Read through the material below and copy each line in which the word "Gdim" occurs.
===============
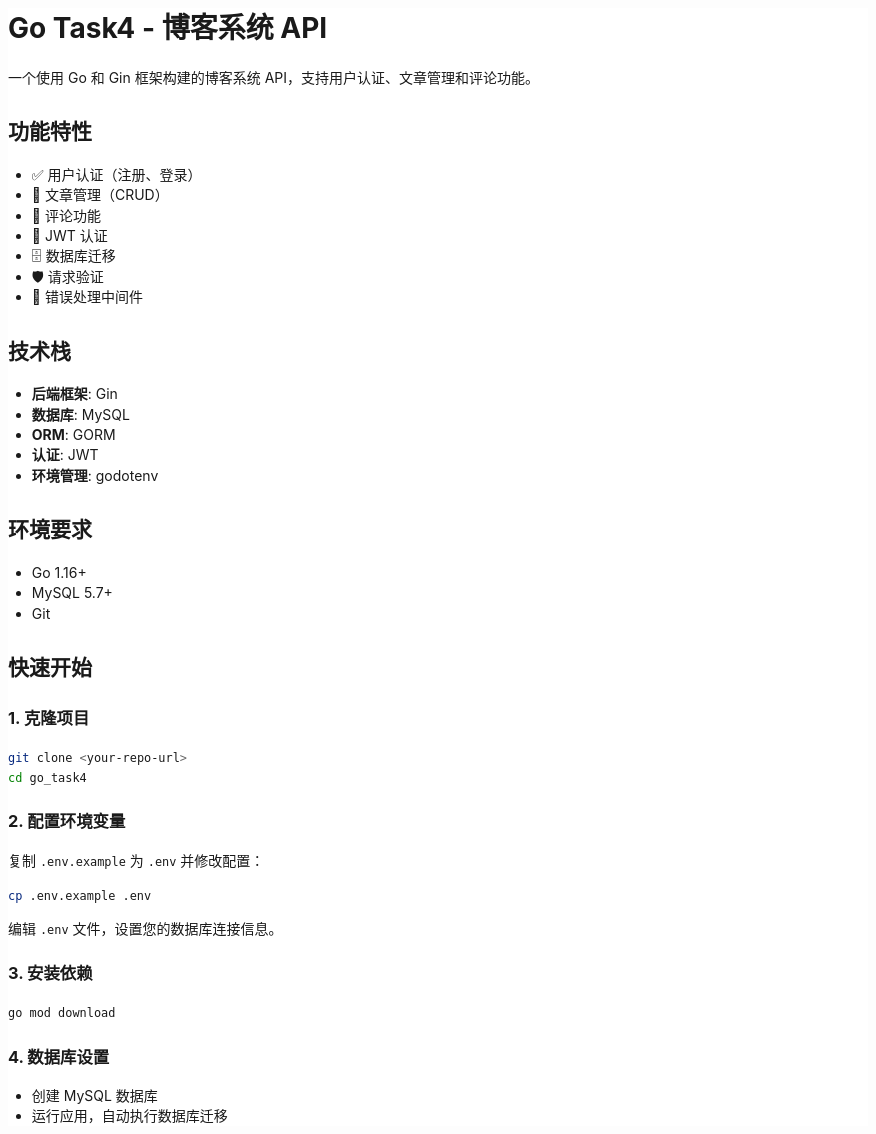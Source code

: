 # Go Task4 - 博客系统 API

一个使用 Go 和 Gin 框架构建的博客系统 API，支持用户认证、文章管理和评论功能。

## 功能特性

- ✅ 用户认证（注册、登录）
- 📝 文章管理（CRUD）
- 💬 评论功能
- 🔐 JWT 认证
- 🗄️ 数据库迁移
- 🛡️ 请求验证
- 🔄 错误处理中间件

## 技术栈

- **后端框架**: Gin
- **数据库**: MySQL
- **ORM**: GORM
- **认证**: JWT
- **环境管理**: godotenv

## 环境要求

- Go 1.16+
- MySQL 5.7+
- Git

## 快速开始

### 1. 克隆项目
```bash
git clone <your-repo-url>
cd go_task4
```

### 2. 配置环境变量

复制 `.env.example` 为 `.env` 并修改配置：
```bash
cp .env.example .env
```
编辑 `.env` 文件，设置您的数据库连接信息。

### 3. 安装依赖
```bash
go mod download
```

### 4. 数据库设置
- 创建 MySQL 数据库
- 运行应用，自动执行数据库迁移
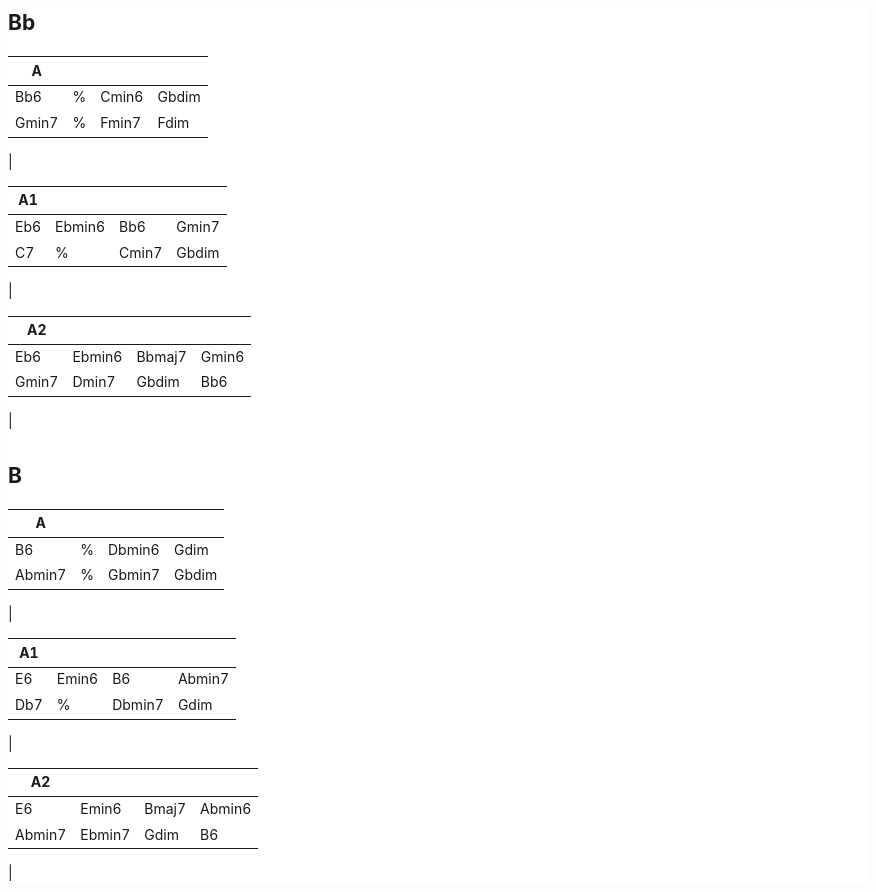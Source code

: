 
## Bb
 | A	 |  	 |  	 |  	|
 |----------	 |----------	 |----------	 |----------	|
 | Bb6 	 | % 	 | Cmin6 	 | Gbdim 	 |
 | Gmin7 	 | % 	 | Fmin7 	 | Fdim 	 |
 |

 | A1	 |  	 |  	 |  	|
 |----------	 |----------	 |----------	 |----------	|
 | Eb6 	 | Ebmin6 	 | Bb6 	 | Gmin7 	 |
 | C7 	 | % 	 | Cmin7 	 | Gbdim 	 |
 |

 | A2	 |  	 |  	 |  	|
 |----------	 |----------	 |----------	 |----------	|
 | Eb6 	 | Ebmin6 	 | Bbmaj7 	 | Gmin6 	 |
 | Gmin7 	 | Dmin7 	 | Gbdim 	 | Bb6 	 |
 |


## B
 | A	 |  	 |  	 |  	|
 |----------	 |----------	 |----------	 |----------	|
 | B6 	 | % 	 | Dbmin6 	 | Gdim 	 |
 | Abmin7 	 | % 	 | Gbmin7 	 | Gbdim 	 |
 |

 | A1	 |  	 |  	 |  	|
 |----------	 |----------	 |----------	 |----------	|
 | E6 	 | Emin6 	 | B6 	 | Abmin7 	 |
 | Db7 	 | % 	 | Dbmin7 	 | Gdim 	 |
 |

 | A2	 |  	 |  	 |  	|
 |----------	 |----------	 |----------	 |----------	|
 | E6 	 | Emin6 	 | Bmaj7 	 | Abmin6 	 |
 | Abmin7 	 | Ebmin7 	 | Gdim 	 | B6 	 |
 |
===============
| RESULT OF THIS EXERCISE |
 | B6 	 | % 	 | Dbmin6 	 | Gdim 	 |
 | Db7 	 | % 	 | Dbmin7 	 | Gdim 	 |
 | Abmin7 	 | Ebmin7 	 | Gdim 	 | B6 	 |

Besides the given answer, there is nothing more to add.